No huge discrepancies here.

In [19]:
factor_ratios = {}
for hex_key in hex_averages:
    if hex_key in hex_averages_dest:
        factor_ratios[hex_key] = hex_averages_dest[hex_key] / hex_averages[hex_key]

transit_hex_ratio_map = folium.Map(
    location=[center_latitude, center_longitude], zoom_start=12, tiles="cartodbpositron"
)
ratio_colormap = branca.colormap.linear.RdBu_04.scale(
    min(factor_ratios.values()), max(factor_ratios.values())
)

for (hex_key, ratio) in factor_ratios.items():
    hex_boundary = h3.h3_to_geo_boundary(hex_key)
    hex_boundary = hex_boundary + (hex_boundary[0],)
    polyline = folium.PolyLine(
        locations=hex_boundary,
        weight=1,
        color="#333",
        fill_color=ratio_colormap.rgb_hex_str(ratio),
        fill_opacity=0.6,
    )
    transit_hex_ratio_map.add_child(polyline)

transit_hex_ratio_map.add_child(ratio_colormap)
transit_hex_ratio_map
Out[19]:
Make this Notebook Trusted to load map: File -> Trust Notebook

Two more questions.

First, how does the Monday-only origin map compare to the other maps? Try changing == 0 to == 6 for Sunday or == 5 for Saturday. You should see clear differences.

In [20]:
tzinfo = timezone("America/Los_Angeles")
samples_monday = samples_limited[
    samples_limited["departure_time"].apply(
        lambda x: tzinfo.localize(datetime.fromtimestamp(x)).weekday()
    )
    == 0  # For Monday.
]
routes_monday = [
    ((row[1], row[2]), (row[3], row[4]), row[6], row[7])
    for row in samples_monday.values
]
hex_factors_monday = [
    (route[3] / route[2], h3.geo_to_h3(*route[0], h3_resolution))
    for route in routes_monday
]
hex_map_monday, hex_averages_monday = plot_hex_factors(hex_factors_monday)
hex_map_monday
Out[20]:
Make this Notebook Trusted to load map: File -> Trust Notebook

Finally, how does rush hour (6 AM to 9 AM) look?
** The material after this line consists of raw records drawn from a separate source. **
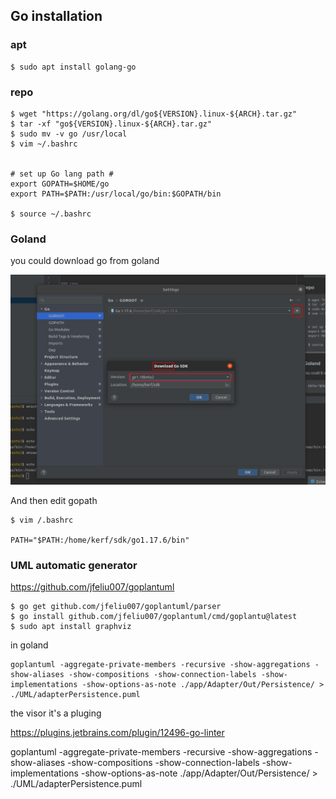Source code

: ## Go installation

### apt 

    $ sudo apt install golang-go

### repo

    $ wget "https://golang.org/dl/go${VERSION}.linux-${ARCH}.tar.gz"
    $ tar -xf "go${VERSION}.linux-${ARCH}.tar.gz"
    $ sudo mv -v go /usr/local
    $ vim ~/.bashrc


    # set up Go lang path #
    export GOPATH=$HOME/go
    export PATH=$PATH:/usr/local/go/bin:$GOPATH/bin

    $ source ~/.bashrc

### Goland

you could download go from goland

![asedfasdf](golandSdk.png)


And then edit gopath

    $ vim /.bashrc

    PATH="$PATH:/home/kerf/sdk/go1.17.6/bin"


### UML automatic generator

https://github.com/jfeliu007/goplantuml

    $ go get github.com/jfeliu007/goplantuml/parser
    $ go install github.com/jfeliu007/goplantuml/cmd/goplantu@latest
    $ sudo apt install graphviz


in goland

    goplantuml -aggregate-private-members -recursive -show-aggregations -show-aliases -show-compositions -show-connection-labels -show-implementations -show-options-as-note ./app/Adapter/Out/Persistence/ > ./UML/adapterPersistence.puml

the visor it's a pluging

https://plugins.jetbrains.com/plugin/12496-go-linter

goplantuml -aggregate-private-members -recursive -show-aggregations -show-aliases -show-compositions -show-connection-labels -show-implementations -show-options-as-note ./app/Adapter/Out/Persistence/ > ./UML/adapterPersistence.puml


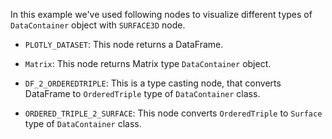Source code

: In this example we've used following nodes to visualize different types of `DataContainer` object with `SURFACE3D` node.

- `PLOTLY_DATASET`: This node returns a DataFrame.

- `Matrix`: This node returns Matrix type `DataContainer` object.

- `DF_2_ORDEREDTRIPLE`: This is a type casting node, that converts DataFrame to `OrderedTriple` type of `DataContainer` class.

- `ORDERED_TRIPLE_2_SURFACE`: This node converts `OrderedTriple` to `Surface` type of `DataContainer` class.

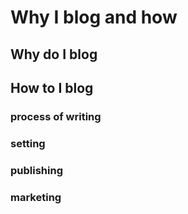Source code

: # Why I blog and how

## Why do I blog

## How to I blog

### process of writing

### setting

### publishing

### marketing

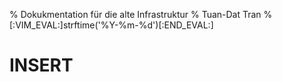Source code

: % Dokukmentation für die alte Infrastruktur
% Tuan-Dat Tran
% [:VIM_EVAL:]strftime('%Y-%m-%d')[:END_EVAL:]

# INSERT 
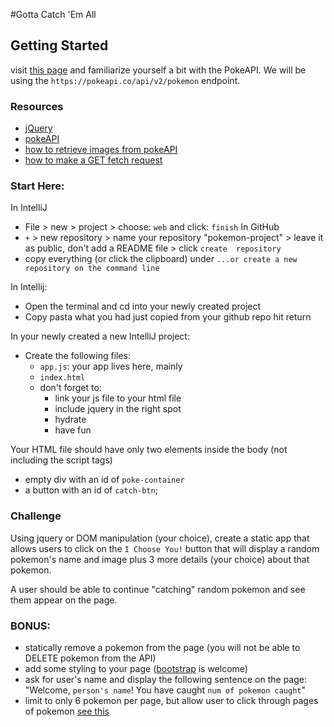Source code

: #Gotta Catch 'Em All

## Getting Started
visit [this page](https://pokeapi.co/docs/v2#pokemon) and familiarize 
yourself a bit with the PokeAPI. We will be using the `https://pokeapi.co/api/v2/pokemon` endpoint. 

### Resources
- [jQuery](https://jquery.com/)
- [pokeAPI](https://pokeapi.co/)
- [how to retrieve images from pokeAPI](https://pokeapi-how.appspot.com/page5)
- [how to make a GET fetch request](https://developer.mozilla.org/en-US/docs/Web/API/Fetch_API/Using_Fetch)

### Start Here:
In IntelliJ
  - File > new > project > choose: `web` and click: `finish`
In GitHub
  - `+` > new repository > name your repository "pokemon-project" > 
    leave it as public, don't add a README file > click `create 
    repository`
  - copy everything (or click the clipboard) under `...or create a new 
    repository on the command line`
    
In Intellij:
  - Open the terminal and cd into your newly created project
  - Copy pasta what you had just copied from your github repo hit return
  
In your newly created a new IntelliJ project:
  - Create the following files:
    - `app.js`: your app lives here, mainly
    - `index.html`
    - don't forget to:
        - link your js file to your html file
        - include jquery in the right spot
        - hydrate
        - have fun

Your HTML file should have only two elements inside the body (not 
including the script tags)
   - empty div with an id of `poke-container`
   - a button with an id of `catch-btn`; 

### Challenge
   Using jquery or DOM manipulation (your choice), create a
   static app that allows users to click on the `I Choose You!` button 
   that will display a random pokemon's name and image plus 3 more 
   details (your choice) about that pokemon.

   A user should be able to continue "catching" random pokemon and see 
   them appear on the page. 
 

### BONUS:
- statically remove a pokemon from the page (you will not be 
able to DELETE pokemon from the API)
-  add some styling to your page ([bootstrap](https://getbootstrap.com/) is welcome)
- ask for user's name and display the following sentence on the page: 
  "Welcome, `person's name`! You have caught `num of pokemon caught`"
- limit to only 6 pokemon per page, but allow user to click through 
  pages of pokemon [see this](https://pokeapi.co/docs/v2#resource-listspagination-section)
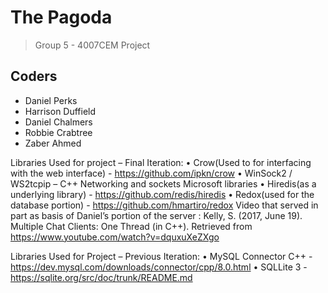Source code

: # The Pagoda
> Group 5 - 4007CEM Project

## Coders
- Daniel Perks
- Harrison Duffield
- Daniel Chalmers
- Robbie Crabtree
- Zaber Ahmed

Libraries Used for project – Final Iteration:
•	Crow(Used to for interfacing with the web interface) - https://github.com/ipkn/crow
•	WinSock2 / WS2tcpip – C++ Networking and sockets Microsoft libraries
•	Hiredis(as a underlying library) - https://github.com/redis/hiredis
•	Redox(used for the database portion) - https://github.com/hmartiro/redox
Video that served in part as basis of Daniel’s portion of the server :  Kelly, S. (2017, June 19). Multiple Chat Clients: One Thread (in C++). Retrieved from https://www.youtube.com/watch?v=dquxuXeZXgo

Libraries Used for Project – Previous Iteration:
•	MySQL Connector C++ - https://dev.mysql.com/downloads/connector/cpp/8.0.html
•	SQLLite 3 - https://sqlite.org/src/doc/trunk/README.md
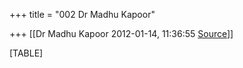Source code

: +++
title = "002 Dr Madhu Kapoor"

+++
[[Dr Madhu Kapoor	2012-01-14, 11:36:55 [Source](https://groups.google.com/g/bvparishat/c/2_n0Z8QqFkQ)]]



[TABLE]

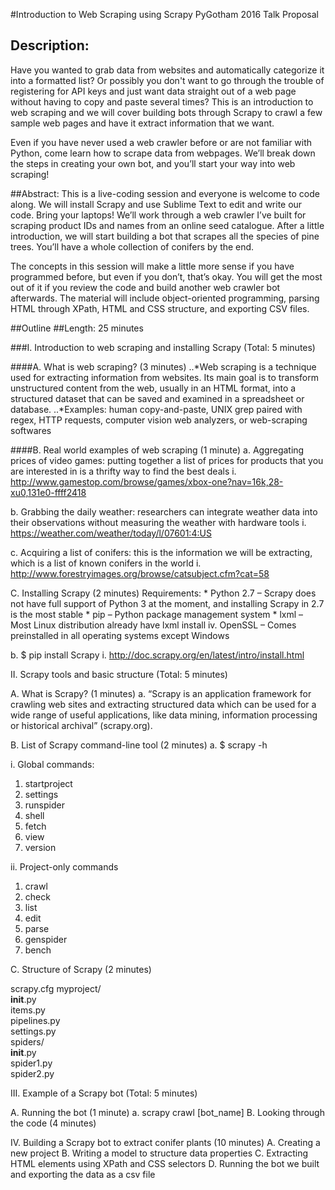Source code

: #Introduction to Web Scraping using Scrapy
PyGotham 2016 Talk Proposal

## Description:
Have you wanted to grab data from websites and automatically categorize it into a formatted list? Or possibly you don't want to go through the trouble of registering for API keys and just want data straight out of a web page without having to copy and paste several times? This is an introduction to web scraping and we will cover building bots through Scrapy to crawl a few sample web pages and have it extract information that we want. 

Even if you have never used a web crawler before or are not familiar with Python, come learn how to scrape data from webpages. We’ll break down the steps in creating your own bot, and you’ll start your way into web scraping!  

##Abstract:
This is a live-coding session and everyone is welcome to code along. We will install Scrapy and use Sublime Text to edit and write our code. Bring your laptops! We’ll work through a web crawler I’ve built for scraping product IDs and names from an online seed catalogue. After a little introduction, we will start building a bot that scrapes all the species of pine trees. You’ll have a whole collection of conifers by the end.

The concepts in this session will make a little more sense if you have programmed before, but even if you don’t, that’s okay. You will get the most out of it if you review the code and build another web crawler bot afterwards. The material will include object-oriented programming, parsing HTML through XPath, HTML and CSS structure, and exporting CSV files.


##Outline
##Length: 25 minutes

###I.   Introduction to web scraping and installing Scrapy (Total: 5 minutes)

####A.	What is web scraping? (3 minutes)
..*Web scraping is a technique used for extracting information from websites. Its main goal is to transform unstructured content from the web, usually in an HTML format, into a structured dataset that can be saved and examined in a spreadsheet or database. 
..*Examples: human copy-and-paste, UNIX grep paired with regex, HTTP requests, computer vision web analyzers, or web-scraping softwares

####B.	Real world examples of web scraping (1 minute)
a.	Aggregating prices of video games: putting together a list of prices for products that you are interested in is a thrifty way to find the best deals
i.	http://www.gamestop.com/browse/games/xbox-one?nav=16k,28-xu0,131e0-ffff2418

b.	Grabbing the daily weather: researchers can integrate weather data into their observations without measuring the weather with hardware tools
i.	https://weather.com/weather/today/l/07601:4:US

c.	Acquiring a list of conifers: this is the information we will be extracting, which is a list of known conifers in the world
i.	http://www.forestryimages.org/browse/catsubject.cfm?cat=58

C.	Installing Scrapy (2 minutes)
  Requirements:
    * Python 2.7 – Scrapy does not have full support of Python 3 at the moment, and installing Scrapy in 2.7 is the most stable
    * pip – Python package management system
    * lxml – Most Linux distribution already have lxml install
iv.	OpenSSL – Comes preinstalled in all operating systems except Windows

b.	$ pip install Scrapy
i.	http://doc.scrapy.org/en/latest/intro/install.html


II.    Scrapy tools and basic structure (Total: 5 minutes)

A.	What is Scrapy?	 (1 minutes)
a.	“Scrapy is an application framework for crawling web sites and extracting structured data which can be used for a wide range of useful applications, like data mining, information processing or historical archival” (scrapy.org).
	
B.	List of Scrapy command-line tool (2 minutes)
a.	$ scrapy <command> -h 

i.	Global commands:
1.	startproject
2.	settings
3.	runspider
4.	shell
5.	fetch
6.	view
7.	version

ii.	Project-only commands
1.	crawl
2.	check
3.	list
4.	edit
5.	parse
6.	genspider
7.	bench

C.	Structure of Scrapy (2 minutes)

scrapy.cfg 
	myproject/     
		   __init__.py    
                     items.py     
                     pipelines.py     
                     settings.py     
                     spiders/         
		     __init__.py         
		     spider1.py         
  spider2.py

III.    Example of a Scrapy bot (Total: 5 minutes)

A.	Running the bot (1 minute)
a.	scrapy crawl [bot_name]
B.	Looking through the code (4 minutes)


IV.   Building a Scrapy bot to extract conifer plants (10 minutes)
A.	Creating a new project
B.	Writing a model to structure data properties
C.	Extracting HTML elements using XPath and CSS selectors
D.	Running the bot we built and exporting the data as a csv file

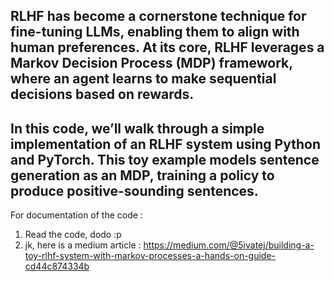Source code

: ## RLHF has become a cornerstone technique for fine-tuning LLMs, enabling them to align with human preferences. At its core, RLHF leverages a Markov Decision Process (MDP) framework, where an agent learns to make sequential decisions based on rewards.

## In this code, we’ll walk through a simple implementation of an RLHF system using Python and PyTorch. This toy example models sentence generation as an MDP, training a policy to produce positive-sounding sentences.

For documentation of the code :
1. Read the code, dodo :p
2. jk, here is a medium article : https://medium.com/@5ivatej/building-a-toy-rlhf-system-with-markov-processes-a-hands-on-guide-cd44c874334b
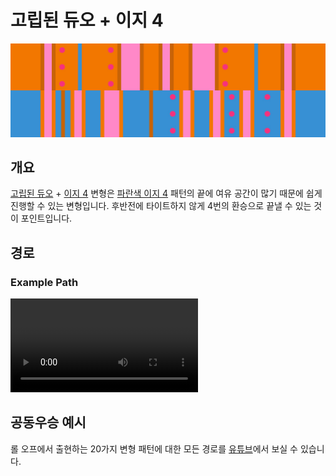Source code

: # 고립된 듀오 + 이지 4

![Isolated Duo + Easy 4](../images/variations/isolated-duo-easy-4.jpg)

## 개요

[고립된 듀오](../rolls/isolated-duo.md#주황색-롤) + [이지 4](../rolls/easy-4.md#파란색-롤) 변형은 [파란색 이지 4](../rolls/easy-4.md#파란색-롤) 패턴의 끝에 여유 공간이 많기 때문에 쉽게 진행할 수 있는 변형입니다. 후반전에 타이트하지 않게 4번의 환승으로 끝낼 수 있는 것이 포인트입니다.

## 경로

### Example Path

<video controls>
  <source src="../../images/variations/isolated-duo-easy-4-standard-path.mp4" type="video/mp4">
</video>

## 공동우승 예시

롤 오프에서 출현하는 20가지 변형 패턴에 대한 모든 경로를 [유튜브](https://www.youtube.com/playlist?list=PLG_QNSp9ZgJLWYSNl4vY26VJCZeOQHO1F)에서 보실 수 있습니다.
Interestingly, major commute thoroughfares (the 38 and 14 buses for example) look much brighter.

In [21]:
samples_hours = samples_limited["departure_time"].apply(
    lambda x: tzinfo.localize(datetime.fromtimestamp(x)).hour
)
samples_rush_hour = samples_limited[(6 <= samples_hours) & (samples_hours <= 9)]
routes_rush_hour = [
    ((row[1], row[2]), (row[3], row[4]), row[6], row[7])
    for row in samples_rush_hour.values
]
hex_factors_rush_hour = [
    (route[3] / route[2], h3.geo_to_h3(*route[0], h3_resolution))
    for route in routes_rush_hour
]
hex_map_rush_hour, hex_averages_rush_hour = plot_hex_factors(hex_factors_rush_hour)
hex_map_rush_hour
Out[21]:
Make this Notebook Trusted to load map: File -> Trust Notebook

Remarks

  • This analysis (as shown) uses data from September 26-28, 2020 (i.e. a selection of only 3 days in the world of COVID-limited service). This selection was designed to cover the weekend days and a weekday (which covers most of the possible daily service patterns). However, you would ideally use a data set that covers the whole week (and across different weeks and months). Free API credits anyone?
  • This analysis doesn't consider cost; for most of SF it's $3.00 or cheaper between any two points, which is only false for some services operated by non-MUNI transit authorities.
  • This analysis doesn't consider delays (and represents best-case transit scenarios).
  • As SF transitions into a post-COVID world, the city should consider de-prioritizing downtown as a transit waypoint and redirecting resources to south city (e.g. Excelsior and Outer Mission).